TERRITORIAL: THE LAND AND US
Stove Works / 1250 E 13th St. February 10 - June 16th
Larissa Rogers, Rachelle Dang, Cara Romero, Kandis Williams, Luis Vasquez La Roche, Gideon Mendel, John Gerrard, Amanda Brazier
Curated by Haley Clouser, TERRITORIAL: The Land and Us posits that the Euro-Western philosophy on land has incurred wide-reaching systemic issues still apparent today. This colonial mentality, which champions land as property to be owned, conquered, and exploited for resources and power, has catalyzed intercultural conflicts and brought in its wake diaspora, various forms of enforced labor, and now, the climate crisis. On view from February 10 to June 16, 2023 at Stove Works in Chattanooga, TN, this group exhibition will underscore the detrimental effects of ecological ideologies on both humanity and the environment, encouraging new approaches to our relationship with land.
Artists like Larissa Rogers, Rachelle Dang, and Cara Romero explore land and diaspora. Rogers’ “A Poetic of Living” uses soil extracted from sites of Black erasure to build molds of her body, which are then seeded with plants brought from Africa via the Transatlantic Slave Trade, like Celosia. Audiences traverse through the work, taking part in historical modes of cultural dissemination and destruction, and confronting fraught histories embedded in the earth. Dang’s “Uncertain Haven” reconstructs an eighteenth century botanical transport carrier used by Euro-American settlers to expropriate rare plant species from Caribbean and Pacific colonies. Her sculpture traces the similarities between the deracination and trafficking of both plants and people during imperialist eras. Romero’s “Evolvers” captures Chemehuevi children running through Coachella Valley, bringing visibility to the region’s displaced Indigenous populations and reclaiming the land back to their Native custodians.
Kandis Williams and Luis Vasquez La Roche examine land and labor.

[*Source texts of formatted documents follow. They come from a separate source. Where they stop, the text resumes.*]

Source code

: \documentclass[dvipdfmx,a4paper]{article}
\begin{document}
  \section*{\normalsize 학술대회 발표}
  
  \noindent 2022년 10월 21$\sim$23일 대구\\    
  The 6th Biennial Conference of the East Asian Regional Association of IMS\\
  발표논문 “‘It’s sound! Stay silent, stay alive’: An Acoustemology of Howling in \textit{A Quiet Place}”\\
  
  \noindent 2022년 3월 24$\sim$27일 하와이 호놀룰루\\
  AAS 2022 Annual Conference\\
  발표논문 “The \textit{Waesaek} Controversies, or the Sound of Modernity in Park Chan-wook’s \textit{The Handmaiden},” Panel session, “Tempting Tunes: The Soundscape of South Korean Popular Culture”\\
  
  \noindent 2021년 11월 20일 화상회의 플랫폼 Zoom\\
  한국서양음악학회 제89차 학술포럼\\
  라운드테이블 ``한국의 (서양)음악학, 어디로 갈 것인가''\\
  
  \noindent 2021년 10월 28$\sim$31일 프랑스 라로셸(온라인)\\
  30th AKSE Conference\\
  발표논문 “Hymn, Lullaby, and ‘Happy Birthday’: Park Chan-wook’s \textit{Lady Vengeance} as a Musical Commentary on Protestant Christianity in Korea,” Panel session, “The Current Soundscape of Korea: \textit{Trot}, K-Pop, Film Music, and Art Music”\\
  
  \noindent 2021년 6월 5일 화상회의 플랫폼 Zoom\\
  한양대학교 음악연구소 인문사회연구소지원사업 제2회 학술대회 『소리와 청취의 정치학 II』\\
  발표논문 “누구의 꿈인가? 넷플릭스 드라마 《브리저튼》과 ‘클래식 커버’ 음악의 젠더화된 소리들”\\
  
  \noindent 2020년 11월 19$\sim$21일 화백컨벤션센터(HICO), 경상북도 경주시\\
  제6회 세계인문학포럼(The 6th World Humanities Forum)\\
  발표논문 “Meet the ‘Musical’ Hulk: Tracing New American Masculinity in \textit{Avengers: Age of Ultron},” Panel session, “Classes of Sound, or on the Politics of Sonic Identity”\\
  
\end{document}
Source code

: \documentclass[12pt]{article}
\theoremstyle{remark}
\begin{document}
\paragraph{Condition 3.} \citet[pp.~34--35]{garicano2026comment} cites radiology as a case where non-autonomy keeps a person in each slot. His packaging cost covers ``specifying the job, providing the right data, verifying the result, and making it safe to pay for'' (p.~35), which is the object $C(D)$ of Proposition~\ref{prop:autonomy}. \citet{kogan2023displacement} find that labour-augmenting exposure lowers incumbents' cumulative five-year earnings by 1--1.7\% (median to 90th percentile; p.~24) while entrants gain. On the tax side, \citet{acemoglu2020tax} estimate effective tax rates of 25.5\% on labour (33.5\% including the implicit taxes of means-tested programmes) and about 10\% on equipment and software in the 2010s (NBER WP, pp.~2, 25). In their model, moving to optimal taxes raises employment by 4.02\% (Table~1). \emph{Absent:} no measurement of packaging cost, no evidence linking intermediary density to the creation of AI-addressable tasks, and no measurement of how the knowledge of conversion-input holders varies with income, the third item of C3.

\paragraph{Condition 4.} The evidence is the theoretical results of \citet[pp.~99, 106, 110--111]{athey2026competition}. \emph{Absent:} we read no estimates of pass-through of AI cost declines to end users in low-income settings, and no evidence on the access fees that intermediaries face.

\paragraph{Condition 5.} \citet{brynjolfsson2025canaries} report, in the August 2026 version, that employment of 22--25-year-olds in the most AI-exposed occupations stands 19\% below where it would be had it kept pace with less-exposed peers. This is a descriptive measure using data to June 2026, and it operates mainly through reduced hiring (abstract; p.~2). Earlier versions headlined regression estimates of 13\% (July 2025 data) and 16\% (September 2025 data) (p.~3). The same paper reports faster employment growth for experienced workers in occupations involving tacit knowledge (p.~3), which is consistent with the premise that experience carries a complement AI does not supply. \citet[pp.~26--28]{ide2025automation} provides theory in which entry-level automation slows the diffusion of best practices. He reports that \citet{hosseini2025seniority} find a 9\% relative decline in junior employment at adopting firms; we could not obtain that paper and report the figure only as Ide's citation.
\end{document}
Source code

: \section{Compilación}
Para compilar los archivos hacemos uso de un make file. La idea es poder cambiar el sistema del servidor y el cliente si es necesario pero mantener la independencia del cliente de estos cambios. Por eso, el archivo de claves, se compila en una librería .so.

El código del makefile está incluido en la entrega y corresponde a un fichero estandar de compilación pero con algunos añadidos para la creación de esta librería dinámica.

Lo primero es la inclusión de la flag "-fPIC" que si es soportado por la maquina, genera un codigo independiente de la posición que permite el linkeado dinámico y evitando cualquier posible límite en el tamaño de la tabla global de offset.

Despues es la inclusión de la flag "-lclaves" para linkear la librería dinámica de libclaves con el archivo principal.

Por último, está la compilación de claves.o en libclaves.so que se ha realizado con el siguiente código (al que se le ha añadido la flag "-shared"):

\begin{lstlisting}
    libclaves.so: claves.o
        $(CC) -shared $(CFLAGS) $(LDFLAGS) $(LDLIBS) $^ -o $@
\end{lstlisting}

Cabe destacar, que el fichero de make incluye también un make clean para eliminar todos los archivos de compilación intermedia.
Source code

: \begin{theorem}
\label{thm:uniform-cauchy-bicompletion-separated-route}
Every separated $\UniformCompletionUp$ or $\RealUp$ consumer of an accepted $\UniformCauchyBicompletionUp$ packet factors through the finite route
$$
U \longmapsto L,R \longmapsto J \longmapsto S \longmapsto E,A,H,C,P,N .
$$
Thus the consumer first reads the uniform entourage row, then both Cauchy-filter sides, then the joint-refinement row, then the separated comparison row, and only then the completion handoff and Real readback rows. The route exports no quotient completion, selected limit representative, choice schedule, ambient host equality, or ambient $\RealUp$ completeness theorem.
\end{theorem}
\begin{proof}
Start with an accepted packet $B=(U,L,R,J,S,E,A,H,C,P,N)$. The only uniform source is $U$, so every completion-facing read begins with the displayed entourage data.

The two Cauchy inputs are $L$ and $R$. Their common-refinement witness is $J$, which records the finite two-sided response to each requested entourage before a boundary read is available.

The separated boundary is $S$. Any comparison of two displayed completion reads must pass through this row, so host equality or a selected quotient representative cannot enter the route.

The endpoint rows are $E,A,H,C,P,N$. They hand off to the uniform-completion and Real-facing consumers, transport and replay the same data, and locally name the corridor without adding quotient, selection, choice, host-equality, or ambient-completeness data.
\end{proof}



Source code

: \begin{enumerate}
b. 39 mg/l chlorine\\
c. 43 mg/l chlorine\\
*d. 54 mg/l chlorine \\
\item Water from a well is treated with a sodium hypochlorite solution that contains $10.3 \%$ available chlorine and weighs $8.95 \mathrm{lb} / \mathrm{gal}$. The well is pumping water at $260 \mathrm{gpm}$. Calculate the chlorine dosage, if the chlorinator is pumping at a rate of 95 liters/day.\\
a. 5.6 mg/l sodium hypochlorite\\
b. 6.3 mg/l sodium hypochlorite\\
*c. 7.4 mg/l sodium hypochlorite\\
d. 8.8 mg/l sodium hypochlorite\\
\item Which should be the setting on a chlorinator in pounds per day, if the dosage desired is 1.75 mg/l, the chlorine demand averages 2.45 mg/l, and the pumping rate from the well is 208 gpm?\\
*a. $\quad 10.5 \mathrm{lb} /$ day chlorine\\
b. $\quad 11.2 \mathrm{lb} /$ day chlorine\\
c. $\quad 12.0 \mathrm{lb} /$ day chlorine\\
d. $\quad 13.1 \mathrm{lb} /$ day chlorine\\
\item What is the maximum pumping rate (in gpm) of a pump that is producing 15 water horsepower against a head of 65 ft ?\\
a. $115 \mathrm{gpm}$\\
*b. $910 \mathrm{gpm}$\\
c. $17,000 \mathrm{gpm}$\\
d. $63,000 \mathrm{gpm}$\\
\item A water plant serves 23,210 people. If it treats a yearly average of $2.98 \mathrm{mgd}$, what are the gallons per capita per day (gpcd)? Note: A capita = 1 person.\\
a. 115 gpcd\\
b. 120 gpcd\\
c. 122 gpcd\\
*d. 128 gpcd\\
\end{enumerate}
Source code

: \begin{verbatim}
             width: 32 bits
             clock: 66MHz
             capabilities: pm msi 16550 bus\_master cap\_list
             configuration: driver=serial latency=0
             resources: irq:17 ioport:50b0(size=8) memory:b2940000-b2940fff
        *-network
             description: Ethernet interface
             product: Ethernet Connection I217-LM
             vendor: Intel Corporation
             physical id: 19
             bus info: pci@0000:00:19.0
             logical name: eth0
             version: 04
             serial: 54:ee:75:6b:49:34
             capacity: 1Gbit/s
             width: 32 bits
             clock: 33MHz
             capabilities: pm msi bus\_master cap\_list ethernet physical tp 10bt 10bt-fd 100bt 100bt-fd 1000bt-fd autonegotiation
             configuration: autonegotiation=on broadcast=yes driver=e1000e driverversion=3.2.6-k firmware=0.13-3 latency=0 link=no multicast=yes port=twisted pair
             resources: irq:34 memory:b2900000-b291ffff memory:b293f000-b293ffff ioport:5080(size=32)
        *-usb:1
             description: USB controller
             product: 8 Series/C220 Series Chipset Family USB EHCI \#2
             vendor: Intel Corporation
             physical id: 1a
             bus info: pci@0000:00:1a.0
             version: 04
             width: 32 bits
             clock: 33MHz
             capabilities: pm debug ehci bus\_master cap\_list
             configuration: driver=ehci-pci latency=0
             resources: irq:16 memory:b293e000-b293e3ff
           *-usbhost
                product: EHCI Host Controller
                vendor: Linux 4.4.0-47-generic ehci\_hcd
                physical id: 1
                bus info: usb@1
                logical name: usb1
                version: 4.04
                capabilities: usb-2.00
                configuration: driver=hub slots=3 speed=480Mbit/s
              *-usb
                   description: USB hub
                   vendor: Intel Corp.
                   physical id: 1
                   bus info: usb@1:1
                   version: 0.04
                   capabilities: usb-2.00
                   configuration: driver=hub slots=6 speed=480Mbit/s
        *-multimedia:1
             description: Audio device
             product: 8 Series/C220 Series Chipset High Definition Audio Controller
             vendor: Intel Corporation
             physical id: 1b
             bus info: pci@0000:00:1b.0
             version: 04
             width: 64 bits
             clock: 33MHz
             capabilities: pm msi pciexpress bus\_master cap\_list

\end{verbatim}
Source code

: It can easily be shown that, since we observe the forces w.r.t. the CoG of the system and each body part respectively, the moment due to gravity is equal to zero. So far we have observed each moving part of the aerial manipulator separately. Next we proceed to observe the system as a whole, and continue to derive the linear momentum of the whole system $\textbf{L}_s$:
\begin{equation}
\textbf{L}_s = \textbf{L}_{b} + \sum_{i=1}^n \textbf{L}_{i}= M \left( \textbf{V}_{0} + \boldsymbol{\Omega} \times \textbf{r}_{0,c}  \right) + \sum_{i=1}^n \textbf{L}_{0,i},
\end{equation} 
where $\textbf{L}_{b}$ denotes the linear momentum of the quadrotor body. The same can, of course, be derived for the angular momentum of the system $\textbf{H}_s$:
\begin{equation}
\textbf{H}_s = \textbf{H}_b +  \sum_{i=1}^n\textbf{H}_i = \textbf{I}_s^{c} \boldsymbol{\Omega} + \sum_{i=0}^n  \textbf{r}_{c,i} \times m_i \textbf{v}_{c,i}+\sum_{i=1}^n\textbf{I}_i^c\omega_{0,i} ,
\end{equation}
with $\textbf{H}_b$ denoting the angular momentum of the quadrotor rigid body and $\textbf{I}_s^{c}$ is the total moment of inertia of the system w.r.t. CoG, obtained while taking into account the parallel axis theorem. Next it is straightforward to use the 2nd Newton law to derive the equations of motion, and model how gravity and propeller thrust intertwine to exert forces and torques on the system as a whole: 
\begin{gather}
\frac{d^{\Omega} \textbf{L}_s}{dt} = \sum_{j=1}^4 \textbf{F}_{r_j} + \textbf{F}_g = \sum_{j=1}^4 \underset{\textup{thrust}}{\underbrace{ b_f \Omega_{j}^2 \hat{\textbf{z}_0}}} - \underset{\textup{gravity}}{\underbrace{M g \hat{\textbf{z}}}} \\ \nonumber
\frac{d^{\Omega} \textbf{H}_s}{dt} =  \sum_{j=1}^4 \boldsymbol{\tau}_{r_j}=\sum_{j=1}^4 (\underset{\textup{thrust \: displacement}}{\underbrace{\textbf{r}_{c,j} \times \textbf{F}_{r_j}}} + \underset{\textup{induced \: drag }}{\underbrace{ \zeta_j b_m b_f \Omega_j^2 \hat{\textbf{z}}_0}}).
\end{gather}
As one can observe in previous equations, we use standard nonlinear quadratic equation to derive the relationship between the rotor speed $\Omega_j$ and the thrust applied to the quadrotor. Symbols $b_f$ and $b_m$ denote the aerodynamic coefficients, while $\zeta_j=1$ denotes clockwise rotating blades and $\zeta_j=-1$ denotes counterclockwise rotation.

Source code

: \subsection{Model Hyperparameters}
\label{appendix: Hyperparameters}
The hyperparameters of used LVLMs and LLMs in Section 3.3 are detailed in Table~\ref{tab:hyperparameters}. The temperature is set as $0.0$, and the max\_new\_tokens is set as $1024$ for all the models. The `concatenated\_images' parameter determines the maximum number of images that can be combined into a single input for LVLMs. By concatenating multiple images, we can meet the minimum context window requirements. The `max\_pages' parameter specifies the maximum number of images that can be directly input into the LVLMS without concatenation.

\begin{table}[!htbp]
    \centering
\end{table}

Williams’ film “Annexation: A Tango” draws connections between the programmatic and architectural structures of colonial plantations and modern prisons, both of which enforce agricultural labor upon people of color. Vasquez La Roche performs “Bricks, Palm Oil, Gunpowder, and Lemons,” where he calls upon white male audience members to construct a wall made from the title’s materials. The red clay bricks allude to colonialism’s existing architecture in the contemporary landscape and pay homage to the people of color who historically laid the bricks down. Vasquez La Roche identifies both visible and invisible legacies of labor seeped into land and infrastructure.
Gideon Mendel and John Gerrard speak to the origins and effects of the climate crisis. Mendel’s photography series, “Submerged Portraits,” identifies rising sea levels affecting historically colonized and disadvantaged countries, including Haiti and Thailand. Gerrard’s video simulations of oil spills from his “Flags” series presents the ways in which resource extraction industries have forever marred the American landscape.
Local artist Amanda Brazier will create an installation using nearby soil minerals to explore Chattanoogan land and its history to contextualize “TERRITORIAL”. Public programming will include performances by participating artists like Vasquez La Roche; talks with environmentalist scholars and local public figures; community workshops led by Brazier; and the screening of “Not Our Land” by Cannupa Hanska Luger, a film exploring Indigenous land rights.
Challenging this fraught, colonial perspective on land, TERRITORIAL will bring in its wake opportunities for deeper interhuman understanding and inspire a necessary custodianship for the land beneath our feet.